[Dataset entries]
>>

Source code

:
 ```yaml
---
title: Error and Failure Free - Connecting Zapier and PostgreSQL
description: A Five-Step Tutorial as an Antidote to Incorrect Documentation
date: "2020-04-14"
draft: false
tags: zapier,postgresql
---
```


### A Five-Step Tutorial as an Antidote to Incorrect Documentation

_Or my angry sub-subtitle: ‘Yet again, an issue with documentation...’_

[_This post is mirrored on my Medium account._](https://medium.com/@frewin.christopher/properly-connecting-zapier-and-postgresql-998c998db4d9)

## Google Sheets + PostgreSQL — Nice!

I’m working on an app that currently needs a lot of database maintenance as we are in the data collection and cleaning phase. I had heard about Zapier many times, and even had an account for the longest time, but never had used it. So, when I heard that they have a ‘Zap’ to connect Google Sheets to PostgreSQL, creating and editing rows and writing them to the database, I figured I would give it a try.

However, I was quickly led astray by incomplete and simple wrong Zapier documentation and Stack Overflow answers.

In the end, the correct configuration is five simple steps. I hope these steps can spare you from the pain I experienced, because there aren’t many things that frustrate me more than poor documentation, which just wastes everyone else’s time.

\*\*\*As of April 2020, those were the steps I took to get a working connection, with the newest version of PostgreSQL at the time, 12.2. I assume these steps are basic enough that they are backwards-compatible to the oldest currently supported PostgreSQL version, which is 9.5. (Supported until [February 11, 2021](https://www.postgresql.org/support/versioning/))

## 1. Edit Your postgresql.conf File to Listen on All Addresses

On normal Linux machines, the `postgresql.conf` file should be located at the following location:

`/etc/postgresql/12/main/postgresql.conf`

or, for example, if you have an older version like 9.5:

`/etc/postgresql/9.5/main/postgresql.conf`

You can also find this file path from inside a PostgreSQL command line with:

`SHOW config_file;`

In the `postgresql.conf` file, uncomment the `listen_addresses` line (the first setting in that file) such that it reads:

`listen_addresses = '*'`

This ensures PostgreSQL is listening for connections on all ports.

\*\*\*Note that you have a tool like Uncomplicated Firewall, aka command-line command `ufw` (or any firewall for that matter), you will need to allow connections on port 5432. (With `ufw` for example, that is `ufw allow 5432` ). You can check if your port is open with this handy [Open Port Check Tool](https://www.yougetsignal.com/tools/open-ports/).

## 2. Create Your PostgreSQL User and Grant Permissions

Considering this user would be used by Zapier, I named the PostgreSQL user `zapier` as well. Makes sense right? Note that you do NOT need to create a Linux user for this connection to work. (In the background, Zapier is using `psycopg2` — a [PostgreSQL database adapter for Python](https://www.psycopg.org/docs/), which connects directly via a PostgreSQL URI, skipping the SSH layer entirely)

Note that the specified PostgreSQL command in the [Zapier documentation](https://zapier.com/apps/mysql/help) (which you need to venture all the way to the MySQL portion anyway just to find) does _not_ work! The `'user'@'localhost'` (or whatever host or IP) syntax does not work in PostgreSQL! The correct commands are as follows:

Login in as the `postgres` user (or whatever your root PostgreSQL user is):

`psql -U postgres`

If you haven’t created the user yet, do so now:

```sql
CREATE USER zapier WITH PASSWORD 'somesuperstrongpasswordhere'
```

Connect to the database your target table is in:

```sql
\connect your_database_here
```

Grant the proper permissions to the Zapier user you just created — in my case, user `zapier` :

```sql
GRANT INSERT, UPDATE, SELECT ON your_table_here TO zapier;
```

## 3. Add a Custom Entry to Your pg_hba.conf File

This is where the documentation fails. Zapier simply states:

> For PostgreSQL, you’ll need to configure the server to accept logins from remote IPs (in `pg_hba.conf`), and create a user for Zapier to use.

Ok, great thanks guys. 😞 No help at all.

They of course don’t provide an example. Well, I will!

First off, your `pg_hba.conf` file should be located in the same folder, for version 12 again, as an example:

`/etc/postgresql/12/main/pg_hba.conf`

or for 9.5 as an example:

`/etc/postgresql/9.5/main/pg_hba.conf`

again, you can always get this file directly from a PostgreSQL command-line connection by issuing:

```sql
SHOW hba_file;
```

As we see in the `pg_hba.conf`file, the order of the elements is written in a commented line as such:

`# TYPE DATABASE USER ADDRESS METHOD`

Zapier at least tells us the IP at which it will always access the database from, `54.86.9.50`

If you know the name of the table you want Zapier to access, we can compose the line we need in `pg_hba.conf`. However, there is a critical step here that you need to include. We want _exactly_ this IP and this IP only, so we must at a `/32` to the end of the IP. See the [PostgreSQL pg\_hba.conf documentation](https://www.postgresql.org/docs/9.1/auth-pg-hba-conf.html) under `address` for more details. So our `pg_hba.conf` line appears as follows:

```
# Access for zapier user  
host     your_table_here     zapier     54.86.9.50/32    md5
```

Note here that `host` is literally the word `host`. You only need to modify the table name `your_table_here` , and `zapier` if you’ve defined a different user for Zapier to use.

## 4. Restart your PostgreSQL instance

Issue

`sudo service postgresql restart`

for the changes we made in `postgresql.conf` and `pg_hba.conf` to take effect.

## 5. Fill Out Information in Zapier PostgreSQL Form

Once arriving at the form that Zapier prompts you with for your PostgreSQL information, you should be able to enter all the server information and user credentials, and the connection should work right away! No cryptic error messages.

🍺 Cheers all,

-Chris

<<

*Exercise brief*:
Your answer must be a single number: the count of lines in the data that contain the string "Note".

*Task output*:
4